Don't give up! Sometimes it takes up to a year or longer for the ears to come up all the way. I have a male with the exact same problem. Persistence is the key, but when they are past 7 months it is a lot harder. Maybe she's just a late developer. If not and the ears stay like that, you still have a very beautiful German Shepherd. I just glued my pups ears again today. It's time consuming and frustrating at times, but if it works I will be very pleased. I have had a GSD who's ears came up past nine months and they were very strong ears after that. Yes, I did glue them also. It does work sometimes! Were her ears ever up? If so they will most Likely come up again. 
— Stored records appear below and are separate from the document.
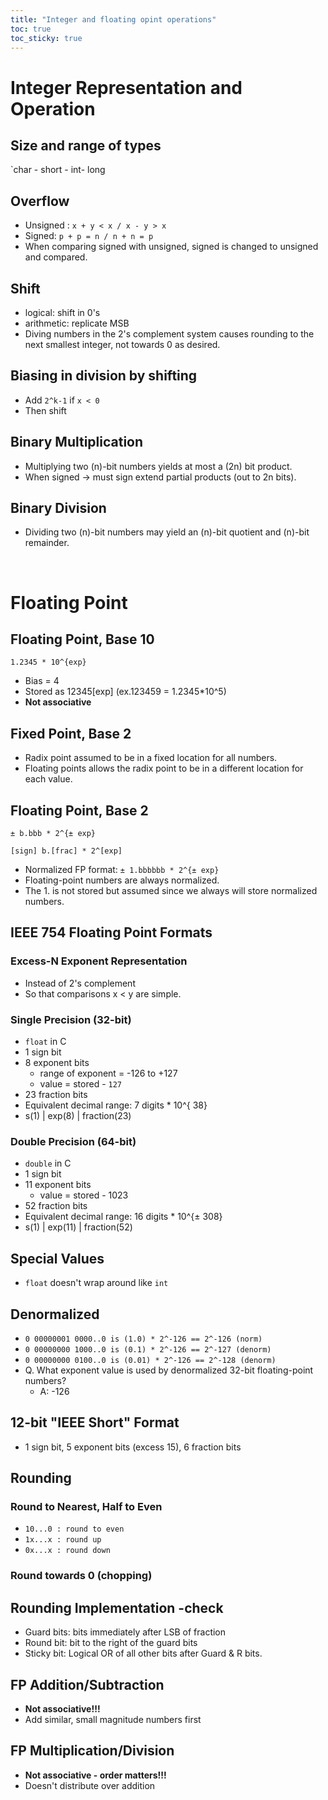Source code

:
```yaml
---
title: "Integer and floating opint operations"
toc: true
toc_sticky: true
---
```


# Integer Representation and Operation

## Size and range of types
`char - short - int- long

## Overflow
- Unsigned : `x + y < x / x - y > x`
- Signed: `p + p = n / n + n = p`
- When comparing signed with unsigned, signed is changed to unsigned and compared.

## Shift
- logical: shift in 0's
- arithmetic: replicate MSB
- Diving numbers in the 2's complement system causes rounding to the next smallest integer, not towards 0 as desired.

## Biasing in division by shifting
- Add `2^k-1` if `x < 0` 
- Then shift

## Binary Multiplication
- Multiplying two (n)-bit numbers yields at most a (2n) bit product.
- When signed → must sign extend partial products (out to 2n bits).

## Binary Division
- Dividing two (n)-bit numbers may yield an (n)-bit quotient and (n)-bit remainder.

<br>

# Floating Point

## Floating Point, Base 10
```
1.2345 * 10^{exp}
```
- Bias = 4
- Stored as 12345[exp] (ex.123459 = 1.2345*10^5)
- **Not associative**

## Fixed Point, Base 2
- Radix point assumed to be in a fixed location for all numbers.
- Floating points allows the radix point to be in a different location for each value.

## Floating Point, Base 2
```
± b.bbb * 2^{± exp}
```
`[sign] b.[frac] * 2^[exp]`

- Normalized FP format: `± 1.bbbbbb * 2^{± exp}`
- Floating-point numbers are always normalized.
- The 1. is not stored but assumed since we always will store normalized numbers.

## IEEE 754 Floating Point Formats
### Excess-N Exponent Representation
- Instead of 2's complement
- So that comparisons x < y are simple.
### Single Precision (32-bit)
- `float` in C
- 1 sign bit
- 8 exponent bits
    - range of exponent = -126 to +127
    - value = stored - `127`
- 23 fraction bits
- Equivalent decimal range: 7 digits * 10^{ 38}
- s(1) | exp(8) | fraction(23)

### Double Precision (64-bit)
- `double` in C
- 1 sign bit
- 11 exponent bits
    - value = stored - 1023
- 52 fraction bits
- Equivalent decimal range: 16 digits * 10^{± 308}
- s(1) | exp(11) | fraction(52)

## Special Values
- `float` doesn't wrap around like `int`

## Denormalized
- `0 00000001 0000..0 is (1.0) * 2^-126 == 2^-126 (norm)`
- `0 00000000 1000..0 is (0.1) * 2^-126 == 2^-127 (denorm)`
- `0 00000000 0100..0 is (0.01) * 2^-126 == 2^-128 (denorm)`
- Q. What exponent value is used by denormalized 32-bit floating-point numbers? 
    - A: -126

## 12-bit "IEEE Short" Format
- 1 sign bit, 5 exponent bits (excess 15), 6 fraction bits

## Rounding
### Round to Nearest, Half to Even
- `10...0 : round to even`
- `1x...x : round up`
- `0x...x : round down`


### Round towards 0 (chopping)


## Rounding Implementation -check
- Guard bits: bits immediately after LSB of fraction
- Round bit: bit to the right of the guard bits
- Sticky bit: Logical OR of all other bits after Guard & R bits.

## FP Addition/Subtraction
- **Not associative!!!**
- Add similar, small magnitude numbers first

## FP Multiplication/Division
- **Not associative - order matters!!!**
- Doesn't distribute over addition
Sent from my iPhone using Petguide.com Free App


----------



## m1953

VanBuren shepherds said:


> Don't give up! Sometimes it takes up to a year or longer for the ears to come up all the way. I have a male with the exact same problem. Persistence is the key, but when they are past 7 months it is a lot harder. Maybe she's just a late developer. If not and the ears stay like that, you still have a very beautiful German Shepherd. I just glued my pups ears again today. It's time consuming and frustrating at times, but if it works I will be very pleased. I have had a GSD who's ears came up past nine months and they were very strong ears after that. Yes, I did glue them also. It does work sometimes! Were her ears ever up? If so they will most Likely come up again.
> 
> 
> Sent from my iPhone using Petguide.com Free App


Thanks very much. I appreciate the input. They have been up only for very brief times and rarely both at the same time. They have either had the glue in ear forms or taped since just before she was six months old in September.. When the forms or tape came undone they would stay up a few days and flop again. They where just retaped yesterday after falling out earlier in the week.


----------



## VanBuren shepherds

Here's a picture of my 8 month old male. Foam inserts glued in the ear. I'm having the same trouble you are right now. When the ears come down they look just like your picture. The problem with mine is I have an 8 month old female also and they both pull on each others ears. I think I might have to separate them until the ears are strong enough to stand with out assistance. He's a Showline from west Germany and she's a working line from Czech blood lines. Two different types of ears and both having trouble due too the excessive playing with the ears.


----------



## m1953

He is a great looking dog. I will keep Nala's taped up for a few more months if needed. The tape doesn't seem to bother her. I may order another set of forms because they are easier to glue in than taping. I am just frustrated because I paid show quality prices for Nala. Will keep my fingers crossed for you. Let me know how it goes and I will do the same.


----------



## VanBuren shepherds

Will do!


----------



## FirstTimeGSD

If you paid show quality prices, your breeder should have had an ear guarantee.


----------



## julie87

She is only 9 months not even past a year, and like you said they were up before and they stood up for a few days after taping, Im 95% they will be up, just make sure you are doing the taping/gluing correctely, because if you aren't you can do more damage than good, my pup is 7 months and her ears went down after spay now I am in the same boat as you are. They come up very rarely but I am pretty sure that if you do the taping right and she has the right genes your dog will be fine. I was just at the dog park yesterday and 2 people told me that their GSD's ears came up around 1 year old so you have a lot of hope. She is VERY pretty. Good luck.


----------



## marshies

Cutie! Has your breeder offered support in any form? Many will tape/glue for you.


----------



## qbchottu

Try bully sticks, raw trachea, ligament, anything with lots of chondroitin and cartilage to help the ears. But I think these ears will not go up. I have said it before, but if you paid for show pup, you should have a conversation with the breeder about the condition of her ears. She cannot show or breed with those ears.


----------



## m1953

My contact says I can return her for another pup, but that is never going to happen. I couldn't return her in a million years. I contacted him a few times, and he told me don't worry they will go up. 
The trainer I use who was a breeder for many years is taping them for me so I am fairly confident in her that she knows what she is doing..
Thanks everyone for your input.


----------



## m1953

qbchottu said:


> Try bully sticks, raw trachea, ligament, anything with lots of chondroitin and cartilage to help the ears. But I think these ears will not go up. I have said it before, but if you paid for show pup, you should have a conversation with the breeder about the condition of her ears. She cannot show or breed with those ears.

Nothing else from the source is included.